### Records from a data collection
***
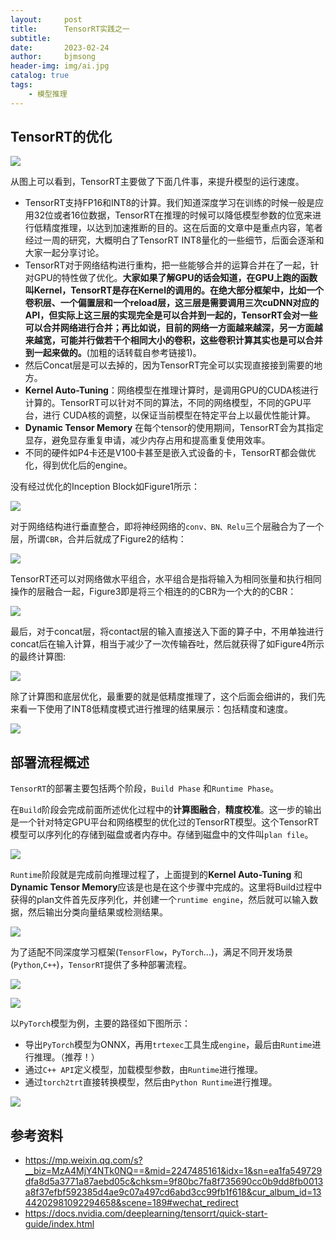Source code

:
 ```yaml
---
layout:     post
title:      TensorRT实践之一
subtitle:   
date:       2023-02-24
author:     bjmsong
header-img: img/ai.jpg
catalog: true
tags:
    - 模型推理
---
```


## TensorRT的优化

![](/img/tensorrt/1.png) 


从图上可以看到，TensorRT主要做了下面几件事，来提升模型的运行速度。

- TensorRT支持FP16和INT8的计算。我们知道深度学习在训练的时候一般是应用32位或者16位数据，TensorRT在推理的时候可以降低模型参数的位宽来进行低精度推理，以达到加速推断的目的。这在后面的文章中是重点内容，笔者经过一周的研究，大概明白了TensorRT INT8量化的一些细节，后面会逐渐和大家一起分享讨论。
- TensorRT对于网络结构进行重构，把一些能够合并的运算合并在了一起，针对GPU的特性做了优化。**大家如果了解GPU的话会知道，在GPU上跑的函数叫Kernel，TensorRT是存在Kernel的调用的。在绝大部分框架中，比如一个卷积层、一个偏置层和一个reload层，这三层是需要调用三次cuDNN对应的API，但实际上这三层的实现完全是可以合并到一起的，TensorRT会对一些可以合并网络进行合并；再比如说，目前的网络一方面越来越深，另一方面越来越宽，可能并行做若干个相同大小的卷积，这些卷积计算其实也是可以合并到一起来做的。**(加粗的话转载自参考链接1)。
- 然后Concat层是可以去掉的，因为TensorRT完全可以实现直接接到需要的地方。
- **Kernel Auto-Tuning**：网络模型在推理计算时，是调用GPU的CUDA核进行计算的。TensorRT可以针对不同的算法，不同的网络模型，不同的GPU平台，进行 CUDA核的调整，以保证当前模型在特定平台上以最优性能计算。
- **Dynamic Tensor Memory** 在每个tensor的使用期间，TensorRT会为其指定显存，避免显存重复申请，减少内存占用和提高重复使用效率。
- 不同的硬件如P4卡还是V100卡甚至是嵌入式设备的卡，TensorRT都会做优化，得到优化后的engine。

没有经过优化的Inception Block如Figure1所示：

![](/img/tensorrt/2.png) 

对于网络结构进行垂直整合，即将神经网络的`conv、BN、Relu`三个层融合为了一个层，所谓`CBR`，合并后就成了Figure2的结构：

![](/img/tensorrt/3.png) 

TensorRT还可以对网络做水平组合，水平组合是指将输入为相同张量和执行相同操作的层融合一起，Figure3即是将三个相连的的CBR为一个大的的CBR：

![](/img/tensorrt/4.png) 

最后，对于concat层，将contact层的输入直接送入下面的算子中，不用单独进行concat后在输入计算，相当于减少了一次传输吞吐，然后就获得了如Figure4所示的最终计算图:

![](/img/tensorrt/5.png) 

除了计算图和底层优化，最重要的就是低精度推理了，这个后面会细讲的，我们先来看一下使用了INT8低精度模式进行推理的结果展示：包括精度和速度。

![](/img/tensorrt/6.png) 



## 部署流程概述

`TensorRT`的部署主要包括两个阶段，`Build Phase` 和`Runtime Phase`。

在`Build`阶段会完成前面所述优化过程中的**计算图融合**，**精度校准**。这一步的输出是一个针对特定GPU平台和网络模型的优化过的TensorRT模型。这个TensorRT模型可以序列化的存储到磁盘或者内存中。存储到磁盘中的文件叫`plan file`。

![](/img/tensorrt/7.png) 

`Runtime`阶段就是完成前向推理过程了，上面提到的**Kernel Auto-Tuning** 和 **Dynamic Tensor Memory**应该是也是在这个步骤中完成的。这里将Build过程中获得的plan文件首先反序列化，并创建一个`runtime engine`，然后就可以输入数据，然后输出分类向量结果或检测结果。

![](/img/tensorrt/8.png) 

为了适配不同深度学习框架(`TensorFlow`，`PyTorch`...)，满足不同开发场景(`Python`,`C++`)，`TensorRT`提供了多种部署流程。

![](/img/tensorrt/9.png)

![](/img/tensorrt/10.png)  

以`PyTorch`模型为例，主要的路径如下图所示：

- 导出`PyTorch`模型为ONNX，再用`trtexec`工具生成`engine`，最后由`Runtime`进行推理。（推荐！）
- 通过`C++ API`定义模型，加载模型参数，由`Runtime`进行推理。
- 通过`torch2trt`直接转换模型，然后由`Python Runtime`进行推理。

![](/img/tensorrt/11.png) 



## 参考资料

- https://mp.weixin.qq.com/s?__biz=MzA4MjY4NTk0NQ==&mid=2247485161&idx=1&sn=ea1fa549729dfa8d5a3771a87aebd05c&chksm=9f80bc7fa8f735690cc0b9dd8fb0013a8f37efbf592385d4ae9c07a497cd6abd3cc99fb1f618&cur_album_id=1344202981092294658&scene=189#wechat_redirect
- https://docs.nvidia.com/deeplearning/tensorrt/quick-start-guide/index.html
***
### Exercise
Spot every line in the entries that includes the word "Python", and copy each one out.

### Response area
为了适配不同深度学习框架(`TensorFlow`，`PyTorch`...)，满足不同开发场景(`Python`,`C++`)，`TensorRT`提供了多种部署流程。
- 通过`torch2trt`直接转换模型，然后由`Python Runtime`进行推理。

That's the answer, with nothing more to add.